つまり一定数の消費者が飛びつくネタを提供できるのはマス媒体しかない。そして同じネタに反応した人々が、今までなら専門誌や同人誌、イベントでしか出会えなかったが、今はネット上のコミュニティーで地理的制約・時間的制約を超えて効率よく出会える。
『ホテル・ルワンダ』も米国で本当の意味でヒットしたからこそ(=マス媒体)、日本にもそれに反応する人々がごく少数だが生まれた。彼らがミクシィで出会って、有名映画評論家のブログ(=マス媒体)を利用することで、日本国内にも一定数のコミュニティーを形成できた。

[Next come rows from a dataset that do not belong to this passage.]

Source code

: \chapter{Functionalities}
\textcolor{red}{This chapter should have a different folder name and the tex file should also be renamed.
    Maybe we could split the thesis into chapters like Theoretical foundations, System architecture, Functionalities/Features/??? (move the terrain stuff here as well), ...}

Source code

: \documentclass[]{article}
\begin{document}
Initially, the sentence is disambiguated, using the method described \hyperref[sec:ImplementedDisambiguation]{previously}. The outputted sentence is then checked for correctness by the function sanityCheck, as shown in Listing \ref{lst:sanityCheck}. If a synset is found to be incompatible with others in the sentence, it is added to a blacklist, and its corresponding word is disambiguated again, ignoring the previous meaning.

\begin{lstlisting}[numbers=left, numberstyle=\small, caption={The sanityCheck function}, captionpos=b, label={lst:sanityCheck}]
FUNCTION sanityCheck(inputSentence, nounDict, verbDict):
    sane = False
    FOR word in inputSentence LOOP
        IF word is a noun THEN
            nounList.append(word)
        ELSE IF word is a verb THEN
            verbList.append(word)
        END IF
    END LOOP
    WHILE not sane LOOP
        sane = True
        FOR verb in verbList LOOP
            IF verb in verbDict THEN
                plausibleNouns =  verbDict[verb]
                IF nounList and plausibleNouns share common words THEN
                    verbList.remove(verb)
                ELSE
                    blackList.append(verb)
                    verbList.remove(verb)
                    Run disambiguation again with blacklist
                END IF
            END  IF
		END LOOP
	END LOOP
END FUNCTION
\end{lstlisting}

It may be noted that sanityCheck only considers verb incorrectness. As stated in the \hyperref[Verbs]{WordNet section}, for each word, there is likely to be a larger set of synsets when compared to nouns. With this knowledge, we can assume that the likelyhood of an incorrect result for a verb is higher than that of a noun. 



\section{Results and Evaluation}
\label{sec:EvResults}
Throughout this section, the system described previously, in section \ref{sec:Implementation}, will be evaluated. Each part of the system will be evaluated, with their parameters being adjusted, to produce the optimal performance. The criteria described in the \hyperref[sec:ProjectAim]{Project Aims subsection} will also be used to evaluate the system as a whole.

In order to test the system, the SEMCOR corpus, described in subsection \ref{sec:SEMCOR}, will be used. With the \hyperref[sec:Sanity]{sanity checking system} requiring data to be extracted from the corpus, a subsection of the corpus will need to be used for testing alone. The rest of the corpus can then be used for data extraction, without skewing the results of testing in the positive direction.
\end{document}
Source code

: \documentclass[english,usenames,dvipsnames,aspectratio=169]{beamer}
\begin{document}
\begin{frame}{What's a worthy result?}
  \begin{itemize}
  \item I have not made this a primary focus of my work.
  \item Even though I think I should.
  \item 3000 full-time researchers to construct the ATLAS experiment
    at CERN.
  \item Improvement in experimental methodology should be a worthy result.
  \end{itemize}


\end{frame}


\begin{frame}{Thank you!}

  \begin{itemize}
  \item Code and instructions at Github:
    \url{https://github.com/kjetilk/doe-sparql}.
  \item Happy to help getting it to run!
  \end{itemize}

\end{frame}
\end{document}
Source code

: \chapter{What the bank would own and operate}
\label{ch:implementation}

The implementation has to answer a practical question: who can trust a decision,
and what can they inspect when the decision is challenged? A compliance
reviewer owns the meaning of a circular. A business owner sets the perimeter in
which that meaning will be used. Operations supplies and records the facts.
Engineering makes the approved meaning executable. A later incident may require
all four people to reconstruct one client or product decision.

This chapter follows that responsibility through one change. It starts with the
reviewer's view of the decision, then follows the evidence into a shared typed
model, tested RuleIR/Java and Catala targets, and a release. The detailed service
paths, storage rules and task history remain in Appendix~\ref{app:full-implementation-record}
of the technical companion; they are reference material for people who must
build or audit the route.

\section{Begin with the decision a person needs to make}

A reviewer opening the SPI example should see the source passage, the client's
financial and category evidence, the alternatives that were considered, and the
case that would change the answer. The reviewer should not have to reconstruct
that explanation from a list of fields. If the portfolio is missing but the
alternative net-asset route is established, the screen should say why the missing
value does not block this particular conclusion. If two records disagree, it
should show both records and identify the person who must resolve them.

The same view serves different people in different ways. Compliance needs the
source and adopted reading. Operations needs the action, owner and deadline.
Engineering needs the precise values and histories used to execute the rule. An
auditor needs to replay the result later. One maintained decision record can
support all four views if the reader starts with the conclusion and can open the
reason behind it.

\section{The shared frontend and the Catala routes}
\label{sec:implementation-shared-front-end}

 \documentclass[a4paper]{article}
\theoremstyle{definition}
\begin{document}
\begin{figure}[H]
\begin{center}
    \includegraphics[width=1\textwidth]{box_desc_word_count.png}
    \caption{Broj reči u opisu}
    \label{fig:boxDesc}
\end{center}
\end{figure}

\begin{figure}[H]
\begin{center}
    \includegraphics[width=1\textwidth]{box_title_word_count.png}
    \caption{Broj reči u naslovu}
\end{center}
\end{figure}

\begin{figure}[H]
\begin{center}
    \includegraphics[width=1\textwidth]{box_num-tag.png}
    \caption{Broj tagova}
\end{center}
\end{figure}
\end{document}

このことが糸井重里の「ほぼ日」(=マス媒体)で話題になることで、さらにコミュニティーを広げ、最後は映画の配給会社(=マス媒体)でより多くの人にリーチできるようになった。極めつけは日経ビジネスEXPRESSという典型的なマス媒体のインタビュー記事に取り上げられたことだろう。そして須田氏のコラムも同じ日経BP社のマス媒体である。
このようにマス媒体と、ミニコミ媒体(SNS、専門誌、同人誌)はいつの時代も補完関係にある。別にSNSが特別新しいことをやっているわけではない。かつての紙媒体(専門誌や同人誌)と比べると、地理的・時間的効率がいいという「程度の差」があるだけで、「質の差」はない。
だからSNSが時代に本質的な変化をもたらすだとか、広告展開に革命的な変化をもたらすなどといった過大評価は避けなければならない。
さて、ますます連載第4回が楽しみである。